Bloggers are by nature very creative. They can turn a curbside find into a stunning family heirloom. They can make dinner with three ingredients from the pantry at the last minute. In addition, our SoFab bloggers can conceive some surprising DIY home décor and fashion projects with the summer staple Kool-Aid.
Social Fabric and Kool-Aid challenged our community to let their imaginations fly. And fly they did. Members created colorful and fun DIY projects from wood, yarn, paper and fabric.
DIY Party Sign
A bright red stained wooden sign issued a cheerful invitation to ‘Eat, Drink and Be Merry’ to the guests of Randi from Dukes and Duchesses blog.

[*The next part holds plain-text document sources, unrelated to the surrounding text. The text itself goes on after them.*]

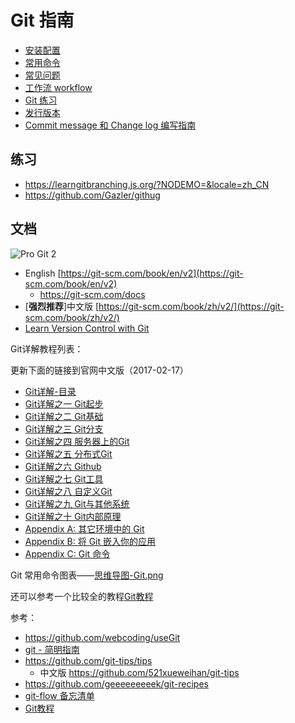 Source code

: # Git 指南

- [安装配置](./git-config.md)
- [常用命令](./git-command.md)
- [常见问题](./git-faq.md)
- [工作流 workflow](./git-workflow.md)
- [Git 练习](./git-test.md)
- [发行版本](./git-release.md)
- [Commit message 和 Change log 编写指南](./git-commit-message.md)

## 练习

- https://learngitbranching.js.org/?NODEMO=&locale=zh_CN
- https://github.com/Gazler/githug

## 文档

![Pro Git 2](https://git-scm.com/images/progit2.png)

- English [https://git-scm.com/book/en/v2](https://git-scm.com/book/en/v2)
  - https://git-scm.com/docs
- [**强烈推荐**]中文版 [https://git-scm.com/book/zh/v2/](https://git-scm.com/book/zh/v2/)
- [Learn Version Control with Git](https://www.git-tower.com/learn/git/ebook/cn/command-line/introduction)

Git详解教程列表：

更新下面的链接到官网中文版（2017-02-17）

- [Git详解-目录](https://git-scm.com/book/zh/v2/)
- [Git详解之一 Git起步](https://git-scm.com/book/zh/v2/%E8%B5%B7%E6%AD%A5-%E5%85%B3%E4%BA%8E%E7%89%88%E6%9C%AC%E6%8E%A7%E5%88%B6)
- [Git详解之二 Git基础](https://git-scm.com/book/zh/v2/Git-%E5%9F%BA%E7%A1%80-%E8%8E%B7%E5%8F%96-Git-%E4%BB%93%E5%BA%93)
- [Git详解之三 Git分支](https://git-scm.com/book/zh/v2/Git-%E5%88%86%E6%94%AF-%E5%88%86%E6%94%AF%E7%AE%80%E4%BB%8B)
- [Git详解之四 服务器上的Git](https://git-scm.com/book/zh/v2/%E6%9C%8D%E5%8A%A1%E5%99%A8%E4%B8%8A%E7%9A%84-Git-%E5%8D%8F%E8%AE%AE)
- [Git详解之五 分布式Git](https://git-scm.com/book/zh/v2/%E5%88%86%E5%B8%83%E5%BC%8F-Git-%E5%88%86%E5%B8%83%E5%BC%8F%E5%B7%A5%E4%BD%9C%E6%B5%81%E7%A8%8B)
- [Git详解之六 Github](https://git-scm.com/book/zh/v2/GitHub-%E8%B4%A6%E6%88%B7%E7%9A%84%E5%88%9B%E5%BB%BA%E5%92%8C%E9%85%8D%E7%BD%AE)
- [Git详解之七 Git工具](https://git-scm.com/book/zh/v2/Git-%E5%B7%A5%E5%85%B7-%E9%80%89%E6%8B%A9%E4%BF%AE%E8%AE%A2%E7%89%88%E6%9C%AC)
- [Git详解之八 自定义Git](https://git-scm.com/book/zh/v2/%E8%87%AA%E5%AE%9A%E4%B9%89-Git-%E9%85%8D%E7%BD%AE-Git)
- [Git详解之九 Git与其他系统](https://git-scm.com/book/zh/v2/Git-%E4%B8%8E%E5%85%B6%E4%BB%96%E7%B3%BB%E7%BB%9F-%E4%BD%9C%E4%B8%BA%E5%AE%A2%E6%88%B7%E7%AB%AF%E7%9A%84-Git)
- [Git详解之十 Git内部原理](https://git-scm.com/book/zh/v2/Git-%E5%86%85%E9%83%A8%E5%8E%9F%E7%90%86-%E5%BA%95%E5%B1%82%E5%91%BD%E4%BB%A4%E5%92%8C%E9%AB%98%E5%B1%82%E5%91%BD%E4%BB%A4)
- [Appendix A: 其它环境中的 Git](https://git-scm.com/book/zh/v2/Appendix-A%3A-%E5%85%B6%E5%AE%83%E7%8E%AF%E5%A2%83%E4%B8%AD%E7%9A%84-Git-%E5%9B%BE%E5%BD%A2%E7%95%8C%E9%9D%A2)
- [Appendix B: 将 Git 嵌入你的应用](https://git-scm.com/book/zh/v2/Appendix-B%3A-%E5%B0%86-Git-%E5%B5%8C%E5%85%A5%E4%BD%A0%E7%9A%84%E5%BA%94%E7%94%A8-%E5%91%BD%E4%BB%A4%E8%A1%8C-Git-%E6%96%B9%E5%BC%8F)
- [Appendix C: Git 命令](https://git-scm.com/book/zh/v2/Appendix-C%3A-Git-%E5%91%BD%E4%BB%A4-%E8%AE%BE%E7%BD%AE%E4%B8%8E%E9%85%8D%E7%BD%AE)

Git 常用命令图表——[思维导图-Git.png](http://pic002.cnblogs.com/img/1-2-3/201007/2010072023345292.png)

还可以参考一个比较全的教程[Git教程](http://www.liaoxuefeng.com/wiki/0013739516305929606dd18361248578c67b8067c8c017b000)

参考：

- https://github.com/webcoding/useGit
- [git - 简明指南](https://rogerdudler.github.io/git-guide/index.zh.html)
- https://github.com/git-tips/tips
  - 中文版 https://github.com/521xueweihan/git-tips
- https://github.com/geeeeeeeeek/git-recipes
- [git-flow 备忘清单](https://danielkummer.github.io/git-flow-cheatsheet/index.zh_CN.html)
- [Git教程](https://www.liaoxuefeng.com/wiki/0013739516305929606dd18361248578c67b8067c8c017b000)

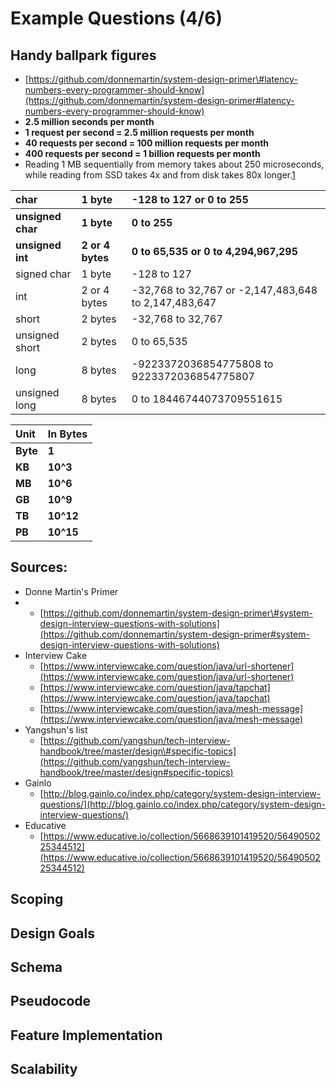 # Example Questions \(4/6\)

## Handy ballpark figures

* [https://github.com/donnemartin/system-design-primer\#latency-numbers-every-programmer-should-know](https://github.com/donnemartin/system-design-primer#latency-numbers-every-programmer-should-know)
* **2.5 million seconds per month**
* **1 request per second = 2.5 million requests per month**
* **40 requests per second = 100 million requests per month**
* **400 requests per second = 1 billion requests per month**
* Reading 1 MB sequentially from memory takes about 250 microseconds, while reading from SSD takes 4x and from disk takes 80x longer.[1](https://github.com/donnemartin/system-design-primer#latency-numbers-every-programmer-should-know)

| char | 1 byte | -128 to 127 or 0 to 255 |
| :--- | :--- | :--- |
| **unsigned char** | **1 byte** | **0 to 255** |
| **unsigned int** | **2 or 4 bytes** | **0 to 65,535 or 0 to 4,294,967,295** |
| signed char | 1 byte | -128 to 127 |
| int | 2 or 4 bytes | -32,768 to 32,767 or -2,147,483,648 to 2,147,483,647 |
| short | 2 bytes | -32,768 to 32,767 |
| unsigned short | 2 bytes | 0 to 65,535 |
| long | 8 bytes | -9223372036854775808 to 9223372036854775807 |
| unsigned long | 8 bytes | 0 to 18446744073709551615 |

| Unit | In Bytes |
| :--- | :--- |
| **Byte** | **1** |
| **KB**  | **10^3** |
| **MB**  | **10^6** |
| **GB** | **10^9** |
| **TB** | **10^12** |
| **PB** | **10^15** |

## Sources:

* Donne Martin's Primer
* * [https://github.com/donnemartin/system-design-primer\#system-design-interview-questions-with-solutions](https://github.com/donnemartin/system-design-primer#system-design-interview-questions-with-solutions)
* Interview Cake 
  * [https://www.interviewcake.com/question/java/url-shortener](https://www.interviewcake.com/question/java/url-shortener)
  * [https://www.interviewcake.com/question/java/tapchat](https://www.interviewcake.com/question/java/tapchat)
  * [https://www.interviewcake.com/question/java/mesh-message](https://www.interviewcake.com/question/java/mesh-message)
* Yangshun's list 
  * [https://github.com/yangshun/tech-interview-handbook/tree/master/design\#specific-topics](https://github.com/yangshun/tech-interview-handbook/tree/master/design#specific-topics)
* Gainlo
  * [http://blog.gainlo.co/index.php/category/system-design-interview-questions/](http://blog.gainlo.co/index.php/category/system-design-interview-questions/)
* Educative
  * [https://www.educative.io/collection/5668639101419520/5649050225344512](https://www.educative.io/collection/5668639101419520/5649050225344512)

## Scoping

## **Design Goals**

## **Schema**

## Pseudocode

## Feature Implementation 

## Scalability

She applied a mixture of liquid and powdered Kool-Aid to a piece of plywood using a foam brush, the same way she would apply stain. It soaked right into the wood, staining it a beautiful, luscious red. Randi says with a wink, “It smelled better than any stain I’ve ever used!”
DIY Ombre Tassels
Kenzie from Chasing Happy blog used one pink lemonade Kool-Aid packet to achieve the ombre effect on her DIY yarn tassels for her nursery.
She started by dipping just the tips, and then slowly submerged the sections until the color was darker at the bottom and lighter at the top. She shares, “Picture me sitting on the floor of my mother’s kitchen with Kool-Aid and yarn snapping photos every thirty seconds. I got a few funny looks from family members. They all thought I should drink the Kool-Aid, not craft with it.”
DIY Mother’s Day Cards and Lip Balm
Kool-Aid becomes watercolors for cards and flavoring for homemade lip balm at the hands of Stacey from Glued to my Crafts blog. She created a simple and easy gift package for the special Mothers in her life.
“This is a fun way to personalize your paper. Did I mention the cards smell amazing?” she gushed. “And when the work is over – take the leftover Kool-Aid and have a tall glass to celebrate!”
DIY Dip-Dyed Sarong
Sarah from How to Pinch a Penny says, “I am not a fashion model, but this is how I will be wearing my Kool-Aid dip-dyed sarong to the pool this year!”
Sarah submerged the fabric into a large pot of Kool-Aid on the stove for an hour. (One 96 oz. bottle, plus five packets.) She kept the heat low and watched until it reached the right color. She ironed the fabric to heat set it.